The Ising model is a simplified description of ferromagnetism where spin-up and spin-down states sit on a d-dimensional lattice with an interaction defined between spins on neighboring sites. In one and two dimensions this model is analytically soluble, but because of that it makes a perfect playground to learn about Markov Chain Monte Carlo methods; a powerful tool with diverse applications in Bayesian statistics, statistical mechanics, and quantum field theory.
Solving the Ising Model in 1D
\[H = -\sum K_{ij}\sigma_i\sigma_j - \mu\sum J_i\sigma_i\] \[Z = \sum_{\{\sigma\}} e^{-\beta H}\]As it turns out we have very nice formulas for energy, specific heat, magnetization, and susceptibility respectively: \(E = -\frac{\partial\ln Z}{\partial \beta}\), \(c_v = k\beta^2 \frac{\partial^2\ln Z}{\partial \beta^2}\), \(M = -\frac{\partial\ln Z}{\partial J} \biggr\rvert_{J=0}\), and \(\chi = -\frac{\partial^2\ln Z}{\partial J^2} \biggr\rvert_{J=0}\)as well as the correlation functions, all in terms of the partition function \(Z\). So, in principle, if we know the partition function, we know everything
The problem is that the number of terms in the sum is exponential in the number of states \(\sigma\). There are two ways to deal with the situation: 1) figure out some fancy tricks to ananlytically coerce this unwieldy beast into submission, or 2) use numerical techniques which exploit the fact that only a relatively small number of states contribute appreciably to the partition function. Here, we’ll do both.
Let’s start with (1):
Let N be the length of the lattice in each direction and assume periodic boundary conditions such that \(\sigma_{N}\) neighbors \(\sigma_{1}\). For simplicity let’s also turn off the external magnetic field (\(h=0\)).
\[Z = \sum_{\{\sigma\}} e^{K\sigma_N \sigma_1} \prod_{k=1}^{N-1} e^{K\sigma_k \sigma_{k+1}}\]Where \(K = \beta J\). Defining the transfer matrix:
\[T_{\sigma_k \sigma_{k+1}} = \begin{bmatrix} e^K & e^{-K} \\ e^{-K} & e^K \\ \end{bmatrix}\]we can rewrite the partition function as follows:
\[Z = \mbox{Tr}T^N = \lambda_1^N + \lambda_2^N\]Diagonalizing \(T\) we find eigenvalues \(\lambda_1 = 2\cosh K\) and \(\lambda_2 = 2\sinh K\)

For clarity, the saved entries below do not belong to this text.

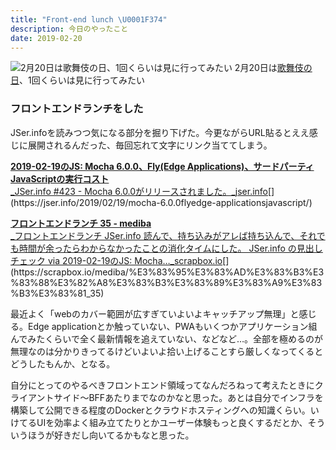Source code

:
 ```yaml
---
title: "Front-end lunch \U0001F374"
description: 今日のやったこと
date: 2019-02-20
---
```


![2月20日は[歌舞伎の日](http://www.nnh.to/02/20.html)、1回くらいは見に行ってみたい](https://cdn-images-1.medium.com/max/800/0*SifkzGID68MEjkI1.png)
2月20日は[歌舞伎の日](http://www.nnh.to/02/20.html)、1回くらいは見に行ってみたい

### フロントエンドランチをした

JSer.infoを読みつつ気になる部分を掘り下げた。今更ながらURL貼るとええ感じに展開されるんだった、毎回忘れて文字にリンク当ててしまう。

[**2019-02-19のJS: Mocha 6.0.0、Fly(Edge Applications)、サードパーティJavaScriptの実行コスト**  
\_JSer.info #423 - Mocha 6.0.0がリリースされました。\_jser.info](https://jser.info/2019/02/19/mocha-6.0.0flyedge-applicationsjavascript/ "https://jser.info/2019/02/19/mocha-6.0.0flyedge-applicationsjavascript/")[](https://jser.info/2019/02/19/mocha-6.0.0flyedge-applicationsjavascript/)

[**フロントエンドランチ 35 - mediba**  
\_フロントエンドランチ JSer.info 読んで、持ち込みがアレば持ち込んで、それでも時間が余ったらわからなかったことの消化タイムにした。 JSer.info の見出しチェック via 2019-02-19のJS: Mocha…\_scrapbox.io](https://scrapbox.io/mediba/%E3%83%95%E3%83%AD%E3%83%B3%E3%83%88%E3%82%A8%E3%83%B3%E3%83%89%E3%83%A9%E3%83%B3%E3%83%81_35 "https://scrapbox.io/mediba/%E3%83%95%E3%83%AD%E3%83%B3%E3%83%88%E3%82%A8%E3%83%B3%E3%83%89%E3%83%A9%E3%83%B3%E3%83%81_35")[](https://scrapbox.io/mediba/%E3%83%95%E3%83%AD%E3%83%B3%E3%83%88%E3%82%A8%E3%83%B3%E3%83%89%E3%83%A9%E3%83%B3%E3%83%81_35)

最近よく「webのカバー範囲が広すぎていよいよキャッチアップ無理」と感じる。Edge applicationとか触っていない、PWAもいくつかアプリケーション組んでみたくらいで全く最新情報を追えていない、などなど…。全部を極めるのが無理なのは分かりきってるけどいよいよ拾い上げることすら厳しくなってくるとどうしたもんか、となる。

自分にとってのやるべきフロントエンド領域ってなんだろねって考えたときにクライアントサイド〜BFFあたりまでなのかなと思った。あとは自分でインフラを構築して公開できる程度のDockerとクラウドホスティングへの知識くらい。いけてるUIを効率よく組み立てたりとかユーザー体験もっと良くするだとか、そういうほうが好きだし向いてるかもなと思った。
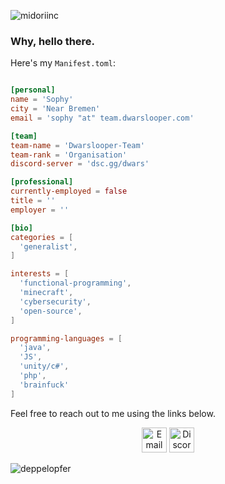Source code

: <p align="left">
  <img src="https://komarev.com/ghpvc/?username=midoriinc" alt="midoriinc" />
</p>

<h3>Why, hello there.</h3>

Here's my `Manifest.toml`:

```toml

[personal]
name = 'Sophy'
city = 'Near Bremen'
email = 'sophy "at" team.dwarslooper.com'

[team]
team-name = 'Dwarslooper-Team'
team-rank = 'Organisation'
discord-server = 'dsc.gg/dwars'

[professional]
currently-employed = false
title = ''
employer = ''

[bio]
categories = [
  'generalist',
]

interests = [
  'functional-programming',
  'minecraft',
  'cybersecurity',
  'open-source',
]

programming-languages = [
  'java',
  'JS',
  'unity/c#',
  'php',
  'brainfuck'
]

```
Feel free to reach out to me using the links below.

<p align="center">
  <a href="mailto:sophy@team.dwarslooper.com"><img src="https://www.svgrepo.com/show/232338/push-pin-edit-tools.svg" height="40" width="40" alt="Email"/></a>
  <a href="https://discord.com/channels/@me/1162686571598839869"><img src="https://www.svgrepo.com/show/232331/conversation.svg" height="40" width="40" alt="Discord"/></a>
</p>

<p align="left">
  <img src="https://github-readme-stats.vercel.app/api?username=deppelopfer&show_icons=true" alt="deppelopfer" /> 

</p>
<p align="left"> </p>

So we end up with the particularly simple form:
\[Z = (2\cosh K)^N + (2\sinh K)^N\]Thermodynamic Limit
The abrubt changes in thermodynamic properties observed in phase transitions appears to be at odds with a description in terms of analytic functions. After all, the partition function is nothing more than a finite sum of exponentials.
Being that \(e^x\) is everywhere analytic and realizing that a finite sum of analytic functions is itself analytic the partition function might at first seem hopelessly incapable of describing the physics of phase transitions. But critically (what a pun!), an infinite sum of analytic functions need not be analytic. A familiar example comes from Fourier Series where we find that an infinite number of sine waves can add up to a square wave:
Typically we are not interested in small lattice sizes and want to know what the behavior looks like in macroscopic systems. Defining an intrinsic quantity \(\,f = \frac{1}{N\beta}\ln Z\) called the free energy per spin, we can take a well-defined limit as the number of sites goes to infinity. For our 1D solution:
\[\lim_{N \rightarrow \infty}f = \ln2 + \ln \cosh K\]Which is completely smooth. No phase transition in 1D. It seems we’ll have to try something more complicated if we are to capture our elusive prey.
Criticality in 2D
The full solution in two dimensions is very complicated to derive (apparently it took Richard Feynman 14 pages to explain it in his lectures on statistical mechanics). I won’t endeavor to try your patience to such an extent, but fortunately we can find the critical temperature in a slightly less painful manner, using a result called Kramers-Wannier Duality. Nevertheless, a certain amount of pain must be endured, so if you’re more algorithmically minded feel free to make a cowardly break for the next section.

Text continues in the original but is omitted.